2014-11-27 Saint Louis et les frères mineurs, par André Vauchez, membre de l’Institut

En cette année du 8° centenaire de la naissance et du baptême du "Roi très chrétien" (1214-1270), le Professeur André Vauchez, devant une salle comble, nous a dévoilé ces liens étroits qui unirent les frères mineurs et le saint Roi.

Dans les Actes du bienheureux François (version latine de ce qui deviendra les Fioretti), est fait mention d’une rencontre à Pérouse de St Louis, Roi de France, avec frère Gilles, compagnon de St François. Un texte étrange, car St Louis n’a jamais mis les pieds en Italie ! C’est donc une pure légende mais qui est fort significative d’une profonde réalité : à savoir l’empathie réelle entre St Louis et les frères mineurs.
St Louis était très attaché aux ordres mendiants, les mineurs et les prêcheurs.
Louis est né du vivant de St François.

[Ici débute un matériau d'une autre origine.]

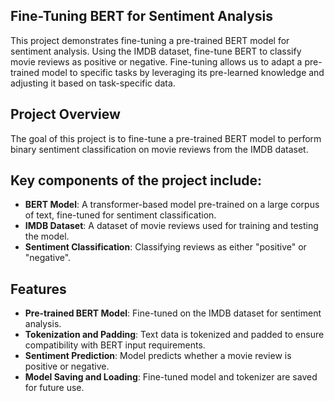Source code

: ## Fine-Tuning BERT for Sentiment Analysis

This project demonstrates fine-tuning a pre-trained BERT model for sentiment analysis. Using the IMDB dataset, fine-tune BERT to classify movie reviews as positive or negative. Fine-tuning allows us to adapt a pre-trained model to specific tasks by leveraging its pre-learned knowledge and adjusting it based on task-specific data.

## Project Overview

The goal of this project is to fine-tune a pre-trained BERT model to perform binary sentiment classification on movie reviews from the IMDB dataset.

## Key components of the project include:
- **BERT Model**: A transformer-based model pre-trained on a large corpus of text, fine-tuned for sentiment classification.
- **IMDB Dataset**: A dataset of movie reviews used for training and testing the model.
- **Sentiment Classification**: Classifying reviews as either "positive" or "negative".

## Features
- **Pre-trained BERT Model**: Fine-tuned on the IMDB dataset for sentiment analysis.
- **Tokenization and Padding**: Text data is tokenized and padded to ensure compatibility with BERT input requirements.
- **Sentiment Prediction**: Model predicts whether a movie review is positive or negative.
- **Model Saving and Loading**: Fine-tuned model and tokenizer are saved for future use.

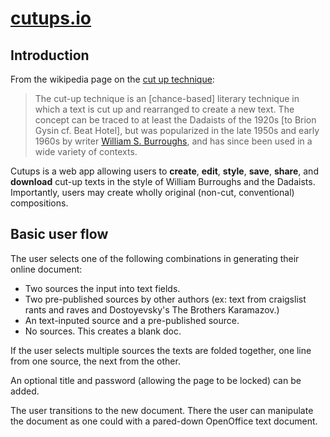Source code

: # [cutups.io](http://cutups.io)

## Introduction

From the wikipedia page on the [cut up technique](https://en.wikipedia.org/wiki/Cut-up_technique):

> The cut-up technique is an [chance-based] literary technique in which a text is cut up and rearranged to create a new text. The concept can be traced to at least the Dadaists of the 1920s [to Brion Gysin cf. Beat Hotel], but was popularized in the late 1950s and early 1960s by writer [William S. Burroughs](https://en.wikipedia.org/wiki/William_S._Burroughs), and has since been used in a wide variety of contexts.

Cutups is a web app allowing users to **create**, **edit**, **style**, **save**, **share**, and **download** cut-up texts in the style of William Burroughs and the Dadaists. Importantly, users may create wholly original (non-cut, conventional) compositions.

## Basic user flow

The user selects one of the following combinations in generating their online document:

* Two sources the input into text fields.
* Two pre-published sources by other authors (ex: text from craigslist rants and raves and Dostoyevsky's The Brothers Karamazov.)
* An text-inputed source and a pre-published source.
* No sources. This creates a blank doc.

If the user selects multiple sources the texts are folded together, one line from one source, the next from the other.

An optional title and password (allowing the page to be locked) can be added.

The user transitions to the new document. There the user can manipulate the document as one could with a pared-down OpenOffice text document.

Il avait 14 ans quand St François a été canonisé par le Pape. Il a connu dès sa jeunesse les frères mineurs.
Sa mère, Blanche de Castille, était plutôt tournée vers les Cisterciens : elle a poussé son fils à construire l’abbaye de Royaumont.
Mais très tôt on trouve des confesseurs franciscains et dominicains auprès du Roi. Ces frères feront aussi l’office de distributeurs d’aumônes pour le Roi. Ils récitaient les heures liturgiques avec le Roi. Après la construction de la Ste Chapelle, le service de la Chapelle sera assuré trois fois par an par les Ordres mendiants.
Pourquoi St Louis a-t-il été séduit par les Ordres mendiants ? Il a trouvé en eux des hommes évangéliques. Il appréciait la qualité de leurs sermons. (Au 13°siècle les sermons en langue vulgaire était une nouveauté !). L’un des biographes du Roi note qu’il écoutait volontiers les prédications les dimanches et les jours de fête. Or qui prêchait surtout à cette époque ? C’étaient surtout les frères. St Louis était très attaché à l’annonce de la Parole de Dieu. Il était très attaché également à la mettre en pratique. St Louis a fait venir à sa cour des prédicateurs, parmi les plus grands théologiens comme Bonaventure, Thomas d’Aquin... Il les fait venir à sa table pour converser avec eux. Il connaissait, aussi, Alexandre de Halès et Jean de la Rochelle, qui avaient été auparavant maîtres séculiers de l’Université et qui étaient devenus frères franciscains. Bonaventure a prêché 19 sermons en présence du Roi. St Louis n’était pas un intellectuel : mais il cherchait pénétrer l’intelligence du contenu de la foi en vue d’exercer la charité.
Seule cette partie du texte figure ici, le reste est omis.